Palau’s Rock Islands Southern Lagoon has been added to the World Heritage list of the United Nations Educational, Scientific and Cultural Organization (UNESCO).
According to UNESCO’s website, the islands are a mixed site for both cultural and natural properties.
The Rock Islands Southern Lagoon covers 100,200 hectares and numbers 445 uninhabited limestone islands of volcanic origin. Many of them display unique mushroom-like shapes in turquoise lagoons surrounded by coral reefs.
The aesthetic beauty of the site is heightened by a complex reef system featuring over 385 coral species and different types of habitat. They sustain a large diversity of plants, birds and marine life including dugong and at least 13 shark species.
The site harbors the highest concentration of marine lakes anywhere, isolated bodies of seawater separated from the ocean by land barriers.
They are among the islands’ distinctive features and sustain high endemism of populations which continue to yield new species discoveries.
The well-known biodiversity of the Republic of Palau lies in the marine and terrestrial environment of the Rock Islands where important habitats threatened and endangered species are situated. The significant aesthetic and culture values of the landscape of the Southern Lagoon are integral to the identity of the State and the island nation.

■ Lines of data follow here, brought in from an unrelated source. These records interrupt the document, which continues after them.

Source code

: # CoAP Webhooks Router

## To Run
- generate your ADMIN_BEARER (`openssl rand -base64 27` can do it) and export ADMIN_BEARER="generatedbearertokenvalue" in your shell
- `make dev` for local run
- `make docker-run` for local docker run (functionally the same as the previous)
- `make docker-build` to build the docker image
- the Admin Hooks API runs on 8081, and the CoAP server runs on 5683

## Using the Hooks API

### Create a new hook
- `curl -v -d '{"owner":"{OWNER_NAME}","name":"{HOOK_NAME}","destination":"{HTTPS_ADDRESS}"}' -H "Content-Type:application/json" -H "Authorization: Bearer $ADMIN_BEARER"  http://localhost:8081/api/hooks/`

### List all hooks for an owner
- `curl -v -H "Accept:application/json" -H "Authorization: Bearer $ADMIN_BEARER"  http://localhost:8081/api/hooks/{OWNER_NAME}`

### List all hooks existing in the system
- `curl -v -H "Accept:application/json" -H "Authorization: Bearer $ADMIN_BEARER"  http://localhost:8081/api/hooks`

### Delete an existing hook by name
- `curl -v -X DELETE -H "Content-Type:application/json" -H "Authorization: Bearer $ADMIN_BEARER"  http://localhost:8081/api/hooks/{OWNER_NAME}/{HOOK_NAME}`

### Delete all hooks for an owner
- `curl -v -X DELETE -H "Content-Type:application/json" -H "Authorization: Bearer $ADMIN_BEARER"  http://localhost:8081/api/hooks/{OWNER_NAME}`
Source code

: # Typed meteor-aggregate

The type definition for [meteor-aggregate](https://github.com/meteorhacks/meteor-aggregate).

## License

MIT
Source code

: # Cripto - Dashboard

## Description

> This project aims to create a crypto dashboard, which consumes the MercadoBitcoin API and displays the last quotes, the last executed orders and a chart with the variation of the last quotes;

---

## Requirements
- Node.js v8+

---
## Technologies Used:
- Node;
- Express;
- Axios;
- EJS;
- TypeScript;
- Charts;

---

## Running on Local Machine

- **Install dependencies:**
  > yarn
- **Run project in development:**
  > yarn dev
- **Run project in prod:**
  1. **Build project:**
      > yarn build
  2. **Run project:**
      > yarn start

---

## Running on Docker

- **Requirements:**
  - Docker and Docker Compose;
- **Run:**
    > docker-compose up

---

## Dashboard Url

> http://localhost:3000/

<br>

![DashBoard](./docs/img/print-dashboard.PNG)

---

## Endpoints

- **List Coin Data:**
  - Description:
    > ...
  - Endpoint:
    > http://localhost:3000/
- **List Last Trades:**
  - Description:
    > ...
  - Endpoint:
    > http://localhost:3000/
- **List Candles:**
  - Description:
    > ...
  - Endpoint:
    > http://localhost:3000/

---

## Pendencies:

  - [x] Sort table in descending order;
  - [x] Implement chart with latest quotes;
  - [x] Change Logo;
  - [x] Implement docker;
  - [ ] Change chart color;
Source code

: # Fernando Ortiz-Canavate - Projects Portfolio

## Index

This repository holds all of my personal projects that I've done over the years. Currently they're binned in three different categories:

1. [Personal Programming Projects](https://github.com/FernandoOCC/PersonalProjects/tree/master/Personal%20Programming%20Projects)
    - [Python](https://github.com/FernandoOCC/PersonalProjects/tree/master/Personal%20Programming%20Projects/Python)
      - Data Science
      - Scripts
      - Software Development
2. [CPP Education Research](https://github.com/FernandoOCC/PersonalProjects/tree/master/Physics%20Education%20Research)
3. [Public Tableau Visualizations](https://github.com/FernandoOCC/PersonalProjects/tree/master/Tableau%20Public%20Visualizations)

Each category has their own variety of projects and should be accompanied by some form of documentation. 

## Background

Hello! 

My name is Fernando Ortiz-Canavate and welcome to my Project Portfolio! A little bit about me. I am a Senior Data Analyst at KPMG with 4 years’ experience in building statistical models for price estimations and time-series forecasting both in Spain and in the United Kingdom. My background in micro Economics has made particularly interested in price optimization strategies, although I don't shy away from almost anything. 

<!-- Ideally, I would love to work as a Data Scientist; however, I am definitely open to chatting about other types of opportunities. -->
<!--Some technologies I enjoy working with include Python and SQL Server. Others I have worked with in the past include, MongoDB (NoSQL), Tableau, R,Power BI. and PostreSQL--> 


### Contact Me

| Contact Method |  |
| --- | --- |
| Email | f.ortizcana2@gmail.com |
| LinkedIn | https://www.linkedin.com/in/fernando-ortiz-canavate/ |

Located in the westernmost corner of Micronesia, Palau is an archipelago of more than 586 islands with about 20,000 inhabitants. Consistently ranked as one of the world’s best dive destinations, Palau has spectacular water features and beaches as well as the Rock Islands and Jellyfish Lake. With 1,450 species of fish and 500 species of coral, some have identified Palau as “One of the Seven Underwater Wonders of the World.”